As figuras que eles fazem

Pedro Goulart — 30 Março 2015

SL_MRS_DBSurgiu há pouco tempo na comunicação social mais uma polémica menor, contribuindo para distrair os portugueses das questões essenciais do País. Foi quando Cavaco Silva publicou no site da Presidência o prefácio ao seu livro Roteiros IX, onde manda alguns palpites sobre o perfil do seu sucessor. Aí, entre outras coisas, Cavaco afirma que o futuro PR deve ser experiente em política externa, porque esta “é hoje uma das principais funções” inerentes ao cargo. Talvez Cavaco estivesse aqui a pensar na “experiência” política externa do seu correligionário Durão Barroso, que serviu de anfitrião nas Lajes a George Bush, Tony Blair e José Maria Aznar, onde “sabiamente” decidiram a invasão militar do Iraque, para “eliminar as armas de destruição maciça”, que que nunca chegaram a ser encontradas.

Não parece fácil distinguir qual a figura mais ridícula neste caso: a de um Cavaco, sempre homem de mão do capital, sempre serviçal do imperialismo (embora hoje pouco eficaz no seu papel) a traçar o perfil ideal do seu sucessor ou, então, a pose de alguns dos potenciais candidatos da direita às eleições presidenciais, procurando não pôr em causa a credibilidade do actual ocupante de Belém, mas fazendo algumas piruetas para se encaixarem no perfil traçado por Cavaco.

Um Santana Lopes, ridículo, sem dúvidas de que preenche efectivamente o requisito defendido por Cavaco Silva e arengando sobre a sua pretensa experiência em política externa (lembrando as funções que teve enquanto primeiro-ministro e secretário de Estado da Cultura) mas, simultaneamente, considerando que o perfil traçado pelo actual Presidente, afasta nomes como Marcelo Rebelo de Sousa, Rui Rio, Carvalho da Silva e Sampaio da Nóvoa.

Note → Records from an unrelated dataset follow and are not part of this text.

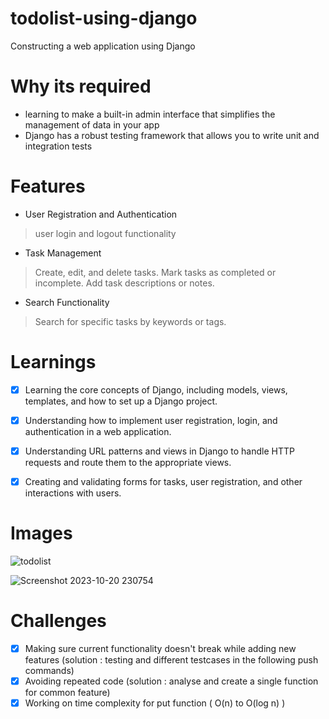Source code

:# todolist-using-django

Constructing a web application using Django

# Why its required
- learning to make a built-in admin interface that simplifies the management of data in your app
- Django has a robust testing framework that allows you to write unit and integration tests
  
# Features
- User Registration and Authentication
> user login and logout functionality

- Task Management
> Create, edit, and delete tasks.
> Mark tasks as completed or incomplete.
> Add task descriptions or notes.

- Search Functionality
> Search for specific tasks by keywords or tags.

# Learnings
- [x] Learning the core concepts of Django, including models, views, templates, and how to set up a Django project.
- [x] Understanding how to implement user registration, login, and authentication in a web application.
- [x] Understanding URL patterns and views in Django to handle HTTP requests and route them to the appropriate views.
- [x] Creating and validating forms for tasks, user registration, and other interactions with users.


# Images

![todolist](https://github.com/srujan-bidgar/todolist-using-django/assets/139164617/54371d70-5f2f-4ff6-bbe5-574409250739)


![Screenshot 2023-10-20 230754](https://github.com/srujan-bidgar/todolist-using-django/assets/139164617/338f48dd-5eed-4248-8923-d6a30a68debe)

# Challenges
- [x] Making sure current functionality doesn't break while adding new features
(solution : testing and different testcases in the following push commands)
- [x] Avoiding repeated code (solution : analyse and create a single function for common feature)
- [x] Working on time complexity for put function ( O(n) to O(log n) )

Um Marcelo, mais subtil mas também ridículo, dando alguma razão a Cavaco e recordando, entre outras coisas, a sua “experiência” no período de adesão ao euro, quando fez com António Guterres “uma espécie de acordo de regime para viabilizar três orçamentos”, que permitissem que Portugal aderisse à moeda única. O comentador da TVI, apesar de algumas convenientes demarcações em relação ao governo de Passos Coelho, tem-se colado cada vez mais ao PSD, procurando senão já um apoio declarado, pelo menos a não oposição deste partido à sua candidatura a Belém. Para Marcelo, e para chegar a PR, vale tudo: passados os tempos do mergulho no Tejo ou da condução de táxis em Lisboa, agora até se dispôs a dar uma entrevista exclusiva à revista Cristina, revista cujo “recheio” é facilmente previsível.

É evidente que o perfil traçado por Cavaco e os indivíduos que nele se procuraram encaixar só nos dizem respeito na medida em que se trata de serventuários do patronato e de figadais inimigos dos trabalhadores. Aliás, os vários indivíduos que até agora vêm surgindo como potenciais candidatos a PR mostram que a escolha irá situar-se, como habitualmente, na área da direita. Contudo, se se assistir a uma derrota significativa dos partidos do capital nas próximas eleições legislativas e se a luta contra a austeridade e pela recuperação das condições de vida perdidas conseguir mobilizar de novo as massas trabalhadoras, será possível fazer sair a campanha das presidenciais do campo estreito em que se tem movido desde há décadas – pondo claramente a ridículo alguns daqueles que hoje se posicionam na linha de partida.

PS: Este artigo já estava escrito quando surgiu mais um potencial candidato de direita a PR, Henrique Neto. Pelo seu passado no pós-25 de Abril e pelas posições públicas por ele assumidas ao longo dos últimos anos é fácil de prever o que aí vem. E, sem hipóteses de ser eleito, este “honrado” patrão dos moldes talvez esteja destinado a recolher alguns parcos apoios eleitorais para, de seguida, os entregar a um outro candidato do capital mais bem posicionado.